**What is required**
Where a line below holds the string "onde", that line goes into the answer.

· · · · · · ·

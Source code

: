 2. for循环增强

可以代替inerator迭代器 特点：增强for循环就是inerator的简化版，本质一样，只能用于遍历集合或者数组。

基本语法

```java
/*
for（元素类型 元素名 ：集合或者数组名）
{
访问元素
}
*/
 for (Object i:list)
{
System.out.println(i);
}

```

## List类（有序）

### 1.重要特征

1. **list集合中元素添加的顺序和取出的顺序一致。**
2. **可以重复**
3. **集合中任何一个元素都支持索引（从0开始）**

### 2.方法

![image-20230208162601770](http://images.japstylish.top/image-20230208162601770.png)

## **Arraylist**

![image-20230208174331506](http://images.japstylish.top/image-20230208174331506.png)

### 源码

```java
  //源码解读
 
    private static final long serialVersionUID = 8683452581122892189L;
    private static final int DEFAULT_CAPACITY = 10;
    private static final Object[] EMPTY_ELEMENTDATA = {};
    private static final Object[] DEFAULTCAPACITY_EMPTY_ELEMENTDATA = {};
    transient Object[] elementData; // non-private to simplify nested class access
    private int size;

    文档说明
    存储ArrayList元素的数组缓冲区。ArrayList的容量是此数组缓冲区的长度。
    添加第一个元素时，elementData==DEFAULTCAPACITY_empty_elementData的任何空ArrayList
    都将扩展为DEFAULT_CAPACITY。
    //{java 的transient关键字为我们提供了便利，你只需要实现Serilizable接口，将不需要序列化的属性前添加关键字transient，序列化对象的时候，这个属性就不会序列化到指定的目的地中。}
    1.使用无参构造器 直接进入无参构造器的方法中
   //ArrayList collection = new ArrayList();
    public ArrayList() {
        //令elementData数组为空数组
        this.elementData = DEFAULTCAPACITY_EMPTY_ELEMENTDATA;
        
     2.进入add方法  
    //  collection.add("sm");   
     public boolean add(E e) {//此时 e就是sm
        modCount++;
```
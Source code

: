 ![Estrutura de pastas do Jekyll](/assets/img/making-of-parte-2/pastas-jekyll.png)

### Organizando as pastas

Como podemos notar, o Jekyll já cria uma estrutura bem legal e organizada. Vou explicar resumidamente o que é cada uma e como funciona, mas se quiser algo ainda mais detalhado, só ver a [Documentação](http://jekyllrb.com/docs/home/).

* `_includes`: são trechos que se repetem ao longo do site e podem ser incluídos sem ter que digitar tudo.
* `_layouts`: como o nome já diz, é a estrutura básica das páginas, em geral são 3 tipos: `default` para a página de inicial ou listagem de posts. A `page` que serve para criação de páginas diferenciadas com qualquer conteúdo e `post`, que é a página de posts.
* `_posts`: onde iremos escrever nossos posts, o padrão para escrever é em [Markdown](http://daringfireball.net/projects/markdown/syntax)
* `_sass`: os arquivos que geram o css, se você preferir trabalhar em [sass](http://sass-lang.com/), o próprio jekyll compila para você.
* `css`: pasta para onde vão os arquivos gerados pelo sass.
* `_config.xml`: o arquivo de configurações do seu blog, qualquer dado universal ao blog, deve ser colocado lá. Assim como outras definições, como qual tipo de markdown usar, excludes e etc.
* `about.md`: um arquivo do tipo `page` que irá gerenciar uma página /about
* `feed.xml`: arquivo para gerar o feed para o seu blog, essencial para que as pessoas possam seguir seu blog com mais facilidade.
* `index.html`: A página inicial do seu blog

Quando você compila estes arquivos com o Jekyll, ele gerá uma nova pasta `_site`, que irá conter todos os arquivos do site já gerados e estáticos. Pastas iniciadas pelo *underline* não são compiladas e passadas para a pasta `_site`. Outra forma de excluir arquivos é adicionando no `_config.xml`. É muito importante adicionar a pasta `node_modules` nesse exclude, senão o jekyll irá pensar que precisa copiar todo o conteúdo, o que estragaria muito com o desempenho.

· · · · · · ·

**Result**
* `_posts`: onde iremos escrever nossos posts, o padrão para escrever é em [Markdown](http://daringfireball.net/projects/markdown/syntax)
* `css`: pasta para onde vão os arquivos gerados pelo sass.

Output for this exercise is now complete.